Glare Not There As Old Sailor Fades Away: Perfect
December 24, 2000|By DAVID TEEL Daily Press

Tonight's O'ahu Bowl between Virginia and Georgia is the postseason equivalent of Coaldale, Pa. - unpretentious, obscure and miles from the big time.

Sure, ESPN is broadcasting the game. But unless Santa has a satellite dish on his sleigh, and his elves are similarly wired on the North Pole, the audience will be limited. Due to early Christmas Eve deadlines, none of the state's four largest newspapers is staffing the event. Ditto the commonwealth's major TV markets.

George Welsh, favorite son of Coaldale and a Hall of Fame football coach to boot, couldn't ask for a more appropriate farewell.

Naturally, Welsh would prefer that his Virginia Cavaliers be undefeated and preparing for a national championship showdown against Oklahoma. But absent that, a little ol' football game contested near one of military history's most storied venues (Pearl Harbor) is just fine for a 67-year-old gentleman concluding a 28-year head coaching career, nine at Navy, the last 19 at Virginia.

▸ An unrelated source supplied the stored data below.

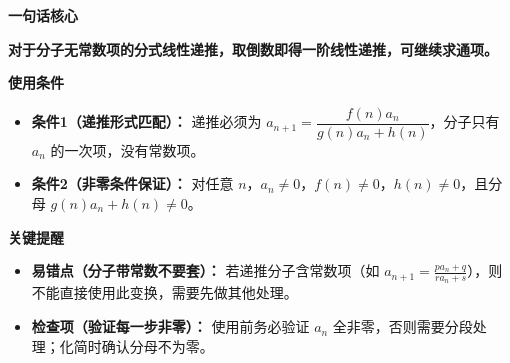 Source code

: \begin{summarybox}
	\textbf{\textcolor{CSummary}{一句话核心}}

	\textbf{对于分子无常数项的分式线性递推，取倒数即得一阶线性递推，可继续求通项。}

	\medskip
	\textbf{\textcolor{CSummary}{使用条件}}
	\begin{itemize}[leftmargin=*, itemsep=0.5em, topsep=0.4em]
		\item \textbf{条件1（递推形式匹配）：} 递推必须为 $a_{n+1}=\dfrac{f(n)a_n}{g(n)a_n+h(n)}$，分子只有 $a_n$ 的一次项，没有常数项。
		\item \textbf{条件2（非零条件保证）：} 对任意 $n$，$a_n\neq 0$，$f(n)\neq 0$，$h(n)\neq 0$，且分母 $g(n)a_n+h(n)\neq 0$。
	\end{itemize}

	\medskip
	\textbf{\textcolor{CSummary}{关键提醒}}
	\begin{itemize}[leftmargin=*, itemsep=0.5em, topsep=0.4em]
		\item \textbf{易错点（分子带常数不要套）：} 若递推分子含常数项（如 $a_{n+1}=\frac{p a_n+q}{r a_n+s}$），则不能直接使用此变换，需要先做其他处理。
		\item \textbf{检查项（验证每一步非零）：} 使用前务必验证 $a_n$ 全非零，否则需要分段处理；化简时确认分母不为零。
	\end{itemize}
\end{summarybox}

Welsh, you see, never viewed football as an event. The pragmatist in him certainly understood the need for exposure, fan support and political allies. In fact, Welsh quietly assembled a power base unrivaled at the university. He got what he wanted, usually when he wanted it, even if it meant trampling others. Jim Copeland's departure as athletics director in late 1994 had Welsh's fingerprints all over it.

But the football coach in Welsh had little use for news conferences, teleconferences, radio call-in shows and alumni schmoozefests. And those insipid halftime interviews with some talking head? Well, don't get Welsh started. He would have preferred a bikini wax any day.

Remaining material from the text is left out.